Description of the task: Every line in the data below that has the word "Create" should be returned.

Dataset entries:
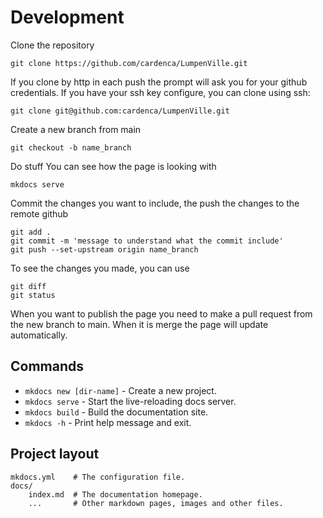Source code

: 
# Development

Clone the repository
```
git clone https://github.com/cardenca/LumpenVille.git
```
If you clone by http in each push the prompt will ask you for your github credentials. If you have your ssh key configure, you can clone using ssh:
```
git clone git@github.com:cardenca/LumpenVille.git
```

Create a new branch from main
```
git checkout -b name_branch
```

Do stuff
You can see how the page is looking with 
```
mkdocs serve
```

Commit the changes you want to include, the push the changes to the remote github
```
git add .
git commit -m 'message to understand what the commit include'
git push --set-upstream origin name_branch
```

To see the changes you made, you can use
```
git diff
git status
```

When you want to publish the page you need to make a pull request from the new branch to main. When it is merge the page will update automatically.

## Commands

* `mkdocs new [dir-name]` - Create a new project.
* `mkdocs serve` - Start the live-reloading docs server.
* `mkdocs build` - Build the documentation site.
* `mkdocs -h` - Print help message and exit.

## Project layout

    mkdocs.yml    # The configuration file.
    docs/
        index.md  # The documentation homepage.
        ...       # Other markdown pages, images and other files.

Response:
Create a new branch from main
* `mkdocs new [dir-name]` - Create a new project.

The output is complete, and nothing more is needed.